Growth Worries Flare in Europe, Asia

Factory output in Europe and Asia wilted again in September, flagging a return to recession for the euro zone and a seventh straight quarter of slowing growth in China, business surveys showed on Monday.

The data showed companies across the world have yet to feel the benefit of aggressive monetary stimulus launched by the world's major central banks over the last two months.

While hinting the downturn will not now get much worse in China and some large European countries, the latest purchasing managers indexes (PMIs) showed the global economy concluded the third quarter in largely downbeat style.

Data due later from the U.S. are expected to show factories there, like their Asian counterparts, are now feeling the ill effects from the global slowdown radiating from Europe.

Euro zone factories suffered their worst quarter since the dark days of early 2009, when major economies were steeped in the worst recession since World War Two. There was nothing to suggest any of its major economies will do anything other than contract for months to come.

"This is something that is going to persist into the fourth quarter," said Nick Matthews, euro area economist at Nomura.

"Even when you look at some of the forward-looking (PMI) indicators as a whole, they're still extremely weak for the area as a whole. The position still looks extremely vulnerable."

Although there were signs the downturn is gradually starting to ease in German, Italian and Spanish industry, in British manufacturing it steepened by an unexpectedly large margin.

Markit's Eurozone Manufacturing Purchasing Managers' Index (PMI) rose to 46.1 in September from 45.1 in August and above the preliminary reading of 46.0. But that was its 14th month below the 50 mark that divides growth from contraction.

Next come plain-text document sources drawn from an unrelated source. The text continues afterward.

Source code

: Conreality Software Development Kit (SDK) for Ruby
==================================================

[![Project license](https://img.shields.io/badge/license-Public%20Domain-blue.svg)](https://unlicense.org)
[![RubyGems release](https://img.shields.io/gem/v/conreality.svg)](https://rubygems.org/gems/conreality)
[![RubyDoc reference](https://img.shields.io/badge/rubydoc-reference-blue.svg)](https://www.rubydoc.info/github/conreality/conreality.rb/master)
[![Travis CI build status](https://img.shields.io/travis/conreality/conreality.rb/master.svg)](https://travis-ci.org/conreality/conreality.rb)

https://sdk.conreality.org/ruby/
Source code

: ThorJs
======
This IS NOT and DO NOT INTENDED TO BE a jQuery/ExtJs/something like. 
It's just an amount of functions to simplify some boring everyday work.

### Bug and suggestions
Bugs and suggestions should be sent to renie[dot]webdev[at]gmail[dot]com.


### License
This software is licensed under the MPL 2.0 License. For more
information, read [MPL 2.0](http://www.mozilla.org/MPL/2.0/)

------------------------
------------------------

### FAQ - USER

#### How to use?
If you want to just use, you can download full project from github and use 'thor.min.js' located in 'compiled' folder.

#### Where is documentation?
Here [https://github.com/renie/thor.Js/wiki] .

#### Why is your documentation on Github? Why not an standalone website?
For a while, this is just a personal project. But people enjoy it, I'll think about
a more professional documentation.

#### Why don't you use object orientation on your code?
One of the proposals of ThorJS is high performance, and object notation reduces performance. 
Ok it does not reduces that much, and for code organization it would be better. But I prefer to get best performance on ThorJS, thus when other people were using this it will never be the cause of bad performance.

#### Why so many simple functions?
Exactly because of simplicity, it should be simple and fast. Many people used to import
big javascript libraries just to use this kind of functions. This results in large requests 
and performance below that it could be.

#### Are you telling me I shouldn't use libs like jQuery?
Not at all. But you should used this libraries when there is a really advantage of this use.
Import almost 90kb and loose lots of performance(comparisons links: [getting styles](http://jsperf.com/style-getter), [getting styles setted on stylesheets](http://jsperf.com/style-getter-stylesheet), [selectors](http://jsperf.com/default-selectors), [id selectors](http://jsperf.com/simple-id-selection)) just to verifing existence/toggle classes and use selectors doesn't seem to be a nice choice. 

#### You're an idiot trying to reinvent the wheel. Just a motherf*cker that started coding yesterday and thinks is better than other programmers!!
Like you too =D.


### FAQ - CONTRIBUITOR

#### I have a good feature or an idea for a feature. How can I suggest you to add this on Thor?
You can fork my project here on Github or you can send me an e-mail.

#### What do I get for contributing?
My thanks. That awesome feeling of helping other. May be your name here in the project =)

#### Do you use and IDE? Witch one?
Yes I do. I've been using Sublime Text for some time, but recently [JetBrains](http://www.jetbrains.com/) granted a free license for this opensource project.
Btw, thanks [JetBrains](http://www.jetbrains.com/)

Unemployment in the euro zone stayed at a record high in August, as official data on Monday further highlighted the human cost of the bloc's three-year debt crisis.

Still, investors largely shrugged off the data, taking fresh positions in European shares after suffering some hefty losses last week.

The surveys did little to alter the view among economists that central banks in Europe will likely have to take more action to boost their flagging economies, although probably in November rather than this week.

Britain's manufacturing sector shrank more than expected in September as export orders fell and costs soared, supporting view the Bank of England will extend its asset purchases once the current round is completed in November.

"We rule out that the sector will return on a sustainable upward trend anytime soon," said Annalisa Piazza, economist at NewEdge Strategy.

HARD LANDING?

The PMIs painted a now-familiar picture of Asian manufacturing struggling in the face of tepid demand from Europe.

China's official manufacturing purchasing managers' index (PMI) showed factory activity contracted for a second straight month in September, although at a slower rate than in August.

It underscored expectations that the motor of the global economy in recent years almost certainly endured a seventh straight quarter of slowing growth.

Overall, September's manufacturing PMI CNPMIB=ECI rose to 49.8 in September from 49.2 in August, which had been the lowest reading since November 2011.

"The data continues to reinforce the hard landing that we have predicted for China, because this is the second consecutive month of a sub-50 reading," said Prakash Sakpal of ING in Singapore, which forecasts China's economic growth will be close to 7 percent in both the third and fourth quarters of this year.

Two cuts to interest rates, an easing of compulsory bank reserve requirements that freed about 1.2 trillion yuan ($190 billion) for lending and approval of more than $150 billion worth of infrastructure projects have so far failed to arrest the decline in China's overall growth.

The global currents dragging on China are also being felt in its next largest rival Japan, where the quarterly Bank of Japan "tankan" survey of business sentiment reflected the central bank's view that growth will stall in the remainder of the financial year to March 2013.

Taiwan's PMI fell to its lowest in 10 months and South Korea reported a small year-on-year decline in exports.

"I don't see troubles stabilising as yet. It will take a while longer until global demand shows signs of stabilisation," said Saktiandi Supaat, foreign exchange research head at Maybank in Singapore.